Zeitfinsternis
Wäre es da nicht leichter, einen dienstbaren Geist aus der Erde heraufzubeschwören, der ihn vom Pferd herabzerren und ihm die Kehle durchschneiden würde? Der junge Ritter rieb seinen Hals und betastete seinen Adamsapfel, der beim Schlucken hochstieg. Wahrscheinlich wollten sie ihn nicht umbringen. Im Augenblick nicht. Sie warteten darauf herauszufinden, wozu er gekommen war und was er tun würde. Und vielleicht wußten sie doch nicht, daß er da war. Sie konnten etwas nur sehen, wenn sie hinschauten, und vielleicht schaute niemand hin.
Er fragte sich, ob er die Frau je finden würde. Vielleicht würde er ja jemanden treffen, den er fragen konnte, ohne sich zu verraten.

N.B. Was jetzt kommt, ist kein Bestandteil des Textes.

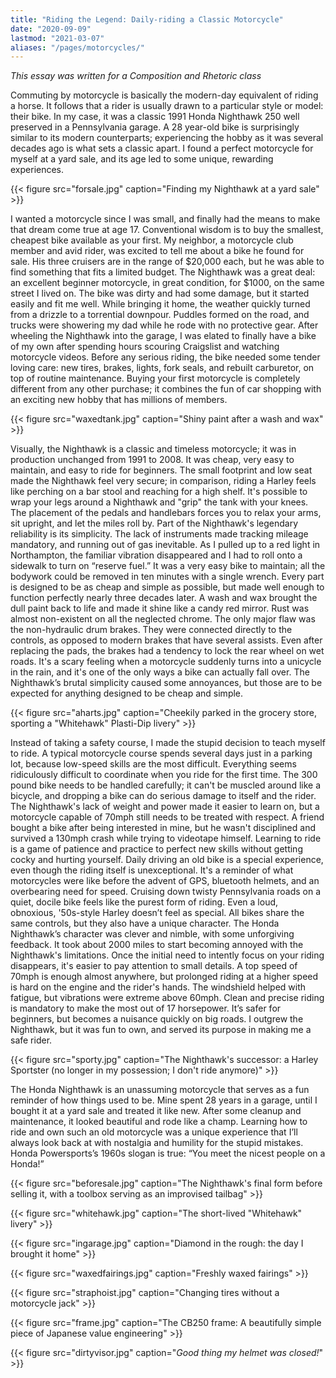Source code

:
 ```yaml
---
title: "Riding the Legend: Daily-riding a Classic Motorcycle"
date: "2020-09-09"
lastmod: "2021-03-07"
aliases: "/pages/motorcycles/"
---
```


*This essay was written for a Composition and Rhetoric class*

Commuting by motorcycle is basically the modern-day equivalent of riding a horse. It follows that a rider is usually drawn to a particular style or model: their bike. In my case, it was a classic 1991 Honda Nighthawk 250 well preserved in a Pennsylvania garage. A 28 year-old bike is surprisingly similar to its modern counterparts; experiencing the hobby as it was several decades ago is what sets a classic apart. I found a perfect motorcycle for myself at a yard sale, and its age led to some unique, rewarding experiences. 

{{< figure src="forsale.jpg" caption="Finding my Nighthawk at a yard sale" >}}

I wanted a motorcycle since I was small, and finally had the means to make that dream come true at age 17. Conventional wisdom is to buy the smallest, cheapest bike available as your first. My neighbor, a motorcycle club member and avid rider, was excited to tell me about a bike he found for sale. His three cruisers are in the range of $20,000 each, but he was able to find something that fits a limited budget. The Nighthawk was a great deal: an excellent beginner motorcycle, in great condition, for $1000, on the same street I lived on. The bike was dirty and had some damage, but it started easily and fit me well. While bringing it home, the weather quickly turned from a drizzle to a torrential downpour. Puddles formed on the road, and trucks were showering my dad while he rode with no protective gear. After wheeling the Nighthawk into the garage, I was elated to finally have a bike of my own after spending hours scouring Craigslist and watching motorcycle videos. Before any serious riding, the bike needed some tender loving care: new tires, brakes, lights, fork seals, and rebuilt carburetor, on top of routine maintenance. Buying your first motorcycle is completely different from any other purchase; it combines the fun of car shopping with an exciting new hobby that has millions of members. 

{{< figure src="waxedtank.jpg" caption="Shiny paint after a wash and wax" >}}

Visually, the Nighthawk is a classic and timeless motorcycle; it was in production unchanged from 1991 to 2008. It was cheap, very easy to maintain, and easy to ride for beginners. The small footprint and low seat made the Nighthawk feel very secure; in comparison, riding a Harley feels like perching on a bar stool and reaching for a high shelf. It's possible to wrap your legs around a Nighthawk and "grip" the tank with your knees. The placement of the pedals and handlebars forces you to relax your arms, sit upright, and let the miles roll by. Part of the Nighthawk's legendary reliability is its simplicity. The lack of instruments made tracking mileage mandatory, and running out of gas inevitable. As I pulled up to a red light in Northampton, the familiar vibration disappeared and I had to roll onto a sidewalk to turn on “reserve fuel.” It was a very easy bike to maintain; all the bodywork could be removed in ten minutes with a single wrench. Every part is designed to be as cheap and simple as possible, but made well enough to function perfectly nearly three decades later. A wash and wax brought the dull paint back to life and made it shine like a candy red mirror. Rust was almost non-existent on all the neglected chrome. The only major flaw was the non-hydraulic drum brakes. They were connected directly to the controls, as opposed to modern brakes that have several assists. Even after replacing the pads, the brakes had a tendency to lock the rear wheel on wet roads. It's a scary feeling when a motorcycle suddenly turns into a unicycle in the rain, and it's one of the only ways a bike can actually fall over. The Nighthawk’s brutal simplicity caused some annoyances, but those are to be expected for anything designed to be cheap and simple. 

{{< figure src="aharts.jpg" caption="Cheekily parked in the grocery store, sporting a \"Whitehawk\" Plasti-Dip livery" >}}

Instead of taking a safety course, I made the stupid decision to teach myself to ride. A typical motorcycle course spends several days just in a parking lot, because low-speed skills are the most difficult. Everything seems ridiculously difficult to coordinate when you ride for the first time. The 300 pound bike needs to be handled carefully; it can't be muscled around like a bicycle, and dropping a bike can do serious damage to itself and the rider. The Nighthawk's lack of weight and power made it easier to learn on, but a motorcycle capable of 70mph still needs to be treated with respect. A friend bought a bike after being interested in mine, but he wasn't disciplined and survived a 130mph crash while trying to videotape himself. Learning to ride is a game of patience and practice to perfect new skills without getting cocky and hurting yourself. Daily driving an old bike is a special experience, even though the riding itself is unexceptional. It's a reminder of what motorcycles were like before the advent of GPS, bluetooth helmets, and an overbearing need for speed. Cruising down twisty Pennsylvania roads on a quiet, docile bike feels like the purest form of riding. Even a loud, obnoxious, '50s-style Harley doesn’t feel as special. All bikes share the same controls, but they also have a unique character. The Honda Nighthawk’s character was clever and nimble, with some unforgiving feedback. It took about 2000 miles to start becoming annoyed with the Nighthawk's limitations. Once the initial need to intently focus on your riding disappears, it's easier to pay attention to small details. A top speed of 70mph is enough almost anywhere, but prolonged riding at a higher speed is hard on the engine and the rider's hands. The windshield helped with fatigue, but vibrations were extreme above 60mph. Clean and precise riding is mandatory to make the most out of 17 horsepower. It’s safer for beginners, but becomes a nuisance quickly on big roads. I outgrew the Nighthawk, but it was fun to own, and served its purpose in making me a safe rider. 

{{< figure src="sporty.jpg" caption="The Nighthawk's successor: a Harley Sportster (no longer in my possession; I don't ride anymore)" >}}

The Honda Nighthawk is an unassuming motorcycle that serves as a fun reminder of how things used to be. Mine spent 28 years in a garage, until I bought it at a yard sale and treated it like new. After some cleanup and maintenance, it looked beautiful and rode like a champ. Learning how to ride and own such an old motorcycle was a unique experience that I’ll always look back at with nostalgia and humility for the stupid mistakes. Honda Powersports’s 1960s slogan is true: “You meet the nicest people on a Honda!”

{{< figure src="beforesale.jpg" caption="The Nighthawk's final form before selling it, with a toolbox serving as an improvised tailbag" >}}

{{< figure src="whitehawk.jpg" caption="The short-lived \"Whitehawk\" livery" >}}

{{< figure src="ingarage.jpg" caption="Diamond in the rough: the day I brought it home" >}}

{{< figure src="waxedfairings.jpg" caption="Freshly waxed fairings" >}}

{{< figure src="straphoist.jpg" caption="Changing tires without a motorcycle jack" >}}

{{< figure src="frame.jpg" caption="The CB250 frame: A beautifully simple piece of Japanese value engineering" >}}

{{< figure src="dirtyvisor.jpg" caption="*Good thing my helmet was closed!*" >}}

Was hätte er an ihrer Stelle getan? Er wußte es nicht. Es war ihm unmöglich, sich an ihre Stelle zu versetzen, da in seinem Bild von ihr zu viele leere Stellen waren – eigentlich bestand es hauptsächlich aus leeren Stellen. Wie aber hätte er sich verhalten, wenn er einer von den flämischen Soldaten wäre, die sie entführt hatten (dabei mußte er von der Voraussetzung ausgehen, daß es sich so abgespielt hatte)? Diese Frage war bei weitem nicht so schwierig zu beantworten; theoretisch, wenn auch nicht praktisch, wußte er die Antwort.
Ich wurde von meinem mottenzerfressenen Klepper durchgeschüttelt, markierte dabei mühsam ein Kreuz in meinem Koordinatensystem und zog dann eine Verbindungslinie zu der Stelle, an der von Angel nach Flandern verschwunden war. Ich konnte dabei meine künstlerischen Talente voll ausleben, und bald war die Karte mit Drachen und Riesen, Mäusen und Löwen, Elefanten selbstverständlich, von Rittern hoch zu Roß und einer Karikatur meines Auftragsziels bedeckt.
Es war eine saubere Leistung von ihnen, daß sie den genauen Punkt kannten, an dem er nach Flandern hineingeritten war, und wie sie ihm den ganzen Weg vom Schlachtfeld bis dahin gefolgt waren. Eigentlich nicht wirklich: Sie waren die ganze Zeit bei ihm geblieben. Aber nicht bei dem Mädchen. Es gab bestimmt Tausende und aber Tausende von Menschen hier an der Oberfläche, deren Akten nicht vollständig, umfassend oder auf dem neuesten Stand waren. Sie konnte nicht die einzige sein – und wenn sie es doch war, warum war sie dann die Ausnahme? Wahrscheinlich war das der Grund, warum der Erste hinter ihr her war: um herauszufinden, warum sie anders war. Oder vielleicht wollte er sie deshalb, weil sie eine Frau war, und nach allem, was man hörte, ein perfektes Exemplar dieser seltsamen Gattung. Hatte der Erste einen Harem? Machbar war das für ihn. Es konnte sein, daß er von Hunderten von Menschen umringt war. Er hatte sich aber offensichtlich zu seinem eigenen Schutz im Hintergrund gehalten; es mochte eine Menge Leute geben, die ihn gern tot gesehen hätten. Aber niemand sah ihn überhaupt jemals – lebendig oder tot. Ich aber würde es vielleicht schaffen, wenn ich das Mädchen zu ihm brachte.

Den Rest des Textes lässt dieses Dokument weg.